Subsequent chapters rely less on archival documentation than on the overlap between the legends surrounding Australian outback heroes and larrikins whose courage and daring have been mapped onto the iconography of the ‘rebellious nation' and the facts, as far as they can be ascertained from contemporary accounts. Determined to prove that the queer wobble in Australian manhood was always potentially there (taking issue with Henry Lawson's definition of mateship as essentially heterosexual, consisting of ‘real men', bonded due to hardship and solitude), Coad recounts the exploits of the ex- or non-convict stereotypes, the bushranger, outlaw or ‘Wild Colonial Boys' (modelled on Bold Jack Donohoe). Claiming that the cult of mateship was often homoerotic, he revisits contested myths such as that Steve Hart member of the Kelly gang, was a transvestite, that Ned Kelly himself wore perfume, that Hart and Dan Kelly died in each other's arms. The extensive reworking of these legends of male folk heroes and their (sometimes) dissident sexualities in Australian films and novels, as Coad's discussion illustrates proves the centrality of the bushman myth to current images of Australianness. Even an icon- and epoch-making film like Peter Weir's Gallipoli can be located within the hypermasculinity paradigm: Coad convincingly draws on debates about the scenes of male nudity to suggest that the homoerotic potential is repressed or displaced into an evocation of male sensuality and innocence.

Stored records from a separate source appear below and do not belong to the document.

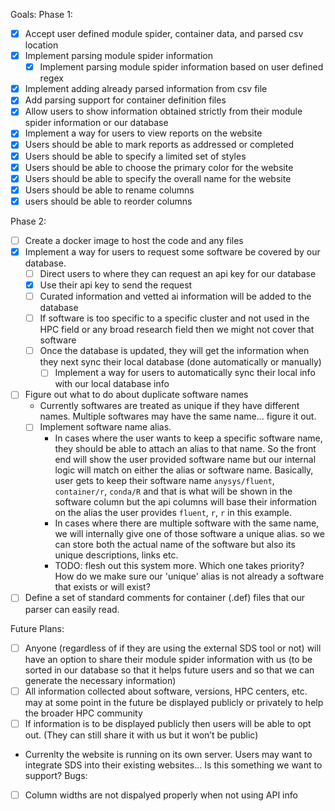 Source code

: Goals:
Phase 1:
- [x] Accept user defined module spider, container data, and parsed csv location
- [x] Implement parsing module spider information
  - [x] Implement parsing module spider information based on user defined regex
- [x] Implement adding already parsed information from csv file
- [x] Add parsing support for container definition files
- [x] Allow users to show information obtained strictly from their module spider information or our database
- [x] Implement a way for users to view reports on the website
 - [x] Users should be able to mark reports as addressed or completed
- [x] Users should be able to specify a limited set of styles
 - [x] Users should be able to choose the primary color for the website
 - [x] Users should be able to specify the overall name for the website
- [x] Users should be able to rename columns
- [x] users should be able to reorder columns

Phase 2:
- [ ] Create a docker image to host the code and any files
- [x] Implement a way for users to request some software be covered by our database.
  - [ ] Direct users to where they can request an api key for our database
  - [x] Use their api key to send the request
  - [ ] Curated information and vetted ai information will be added to the database
  - [ ] If software is too specific to a specific cluster and not used in the HPC field or any broad research field then we might not cover that software
  - [ ] Once the database is updated, they will get the information when they next sync their local database (done automatically or manually)
    - [ ] Implement a way for users to automatically sync their local info with our local database info
- [ ] Figure out what to do about duplicate software names
  - Currently softwares are treated as unique if they have different names. Multiple softwares may have the same name... figure it out.
  - [ ] Implement software name alias.
    - In cases where the user wants to keep a specific software name, they should be able to attach an alias to that name. So the front end will show the user provided software name but our internal logic will match on either the alias or software name. Basically, user gets to keep their software name `anysys/fluent`, `container/r`, `conda/R` and that is what will be shown in the software column but the api columns will base their information on the alias the user provides `fluent`, `r`, `r` in this example.
    - In cases where there are multiple software with the same name, we will internally give one of those software a unique alias. so we can store both the actual name of the software but also its unique descriptions, links etc.
    - TODO: flesh out this system more. Which one takes priority? How do we make sure our 'unique' alias is not already a software that exists or will exist?
- [ ] Define a set of standard comments for container (.def) files that our parser can easily read.

Future Plans:
- [ ] Anyone (regardless of if they are using the external SDS tool or not)  will have an option to
share their module spider information with us (to be sorted in our database so that it helps future users
and so that we can generate the necessary information)
- [ ] All information collected about software, versions, HPC centers, etc. may at
some point in the future be displayed publicly or privately to help the broader HPC community
 - [ ]  If information is to be displayed publicly then users will be able to opt out. (They can still share it with us but it won’t be public)
- Currenlty the website is running on its own server. Users may want to integrate SDS into their existing websites... Is this something we want to support?
Bugs:
- [ ] Column widths are not dispalyed properly when not using API info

Coad's typology of queer practices in the outback includes cases of partially successful female-to-male impersonators and cross-dressers such as Ellen Tremayne, Eugenia Falleni and Eve Langley, women who can also be identified with the Australian bushman myth, and parodies of the stereotype of the rampantly sexual woman such as Barry Humphries' Edna Everage. But whereas his discussion of homoeroticism and homosocial desire in the outback critiques earlier analyses of the mateship phenomenon using the work of Eve Kosofsky Sedgwick, he makes only limited use of queer theories such as those of Judith Butler about gender as performance to frame his discussion of female transgression, thus reinforcing the impression of a gender imbalance in his approach as well as his material.

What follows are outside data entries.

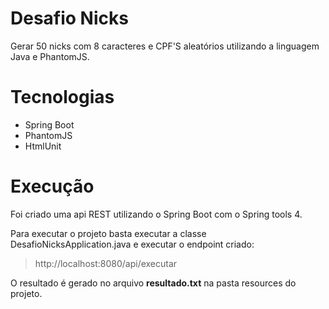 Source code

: # Desafio Nicks

Gerar 50 nicks com 8 caracteres e CPF'S aleatórios utilizando a linguagem Java e PhantomJS.

# Tecnologias

- Spring Boot
- PhantomJS
- HtmlUnit


# Execução

Foi criado uma api REST utilizando o Spring Boot com o Spring tools 4. 

Para executar o projeto basta executar a classe DesafioNicksApplication.java e executar o endpoint criado:

> http://localhost:8080/api/executar

O resultado é gerado no arquivo **resultado.txt** na pasta resources do projeto. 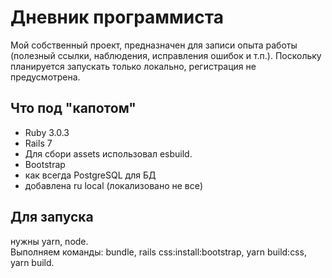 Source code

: # Дневник программиста

Мой собственный проект, предназначен для записи опыта работы (полезный ссылки, наблюдения, исправления ошибок и т.п.). 
Поскольку планируется запускать только локально, регистрация не предусмотрена.

## Что под "капотом"

* Ruby 3.0.3
* Rails 7
* Для сбори assets использовал esbuild.
* Bootstrap
* как всегда PostgreSQL для БД
* добавлена ru local (локализовано не все)

## Для запуска

нужны yarn, node.  
Выполняем команды:
bundle, rails css:install:bootstrap, yarn build:css, yarn build.

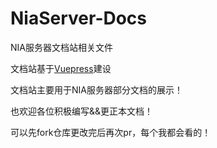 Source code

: # NiaServer-Docs

NIA服务器文档站相关文件

文档站基于[Vuepress](https://v2.vuepress.vuejs.org/)建设

文档站主要用于NIA服务器部分文档的展示！

也欢迎各位积极编写&&更正本文档！

可以先fork仓库更改完后再次pr，每个我都会看的！
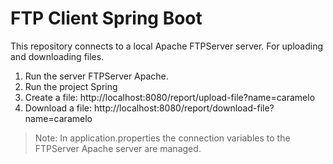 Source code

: # FTP Client Spring Boot

This repository connects to a local Apache FTPServer server. For uploading and downloading files.  

1. Run the server FTPServer Apache.  
2. Run the project Spring  
3. Create a file: http://localhost:8080/report/upload-file?name=caramelo  
4. Download a file: http://localhost:8080/report/download-file?name=caramelo  

> Note: In application.properties the connection variables to the FTPServer Apache server are managed.
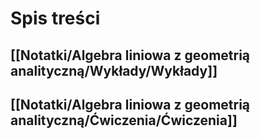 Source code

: # Spis treści
## [[Notatki/Algebra liniowa z geometrią analityczną/Wykłady/Wykłady]]
## [[Notatki/Algebra liniowa z geometrią analityczną/Ćwiczenia/Ćwiczenia]]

Gender Trouble Down Under shows that records of criminal cases of gender transgression constitute predominantly proof of outrage; on the other hand, as Coad demonstrates, in literary and cinematic versions of folk legends (or re-evaluations of the bushman myth such as Patrick White's in The Twyborn Affair (1979)) the subjectivity of the individual is constructed through reference to outback models and stereotypes. Coad recognises this discrepancy: the masquerade of masculinity to perform Australianness is often confused with the individual drives of manhood. But he is nevertheless lured by the hypothesis that homoeroticism in the outback was fuelled by love and passion not just sexual desire; one moving letter from a mutineer, executed on Norfolk Island in 1846, to his ‘Lover' hoping ‘that you wont fall in love with no other man when i am dead' is a solitary reminder of this possibility. The view that the outback was a place where finer feelings developed remains difficult to prove.

Coad constantly foregrounds in his study the utopian present moment, the Queer Nineties, a time of liberation for some, yet of an alarmingly feminised masculinity for others. Gay sexuality came into its own with the advent of the Sydney Carnival, the celebration of Aussie manhood through The Bootmen Tap Dancers in the 2000 Sydney Olympic Games, and the apotheosis of the ‘outing of the outback' in the gender dramas of the film, The Adventures of Priscilla, Queen of the Desert. Coad's attribution to the convict past of troubled sexualities due to the crushing blows of Empire, bears weight in this decolonised context and Gender Trouble Down Under successfully locates gender issues centrally in the national iconography: but whether this compelling 'queered' interpretation of Australian history will become a mainstream one remains to be seen.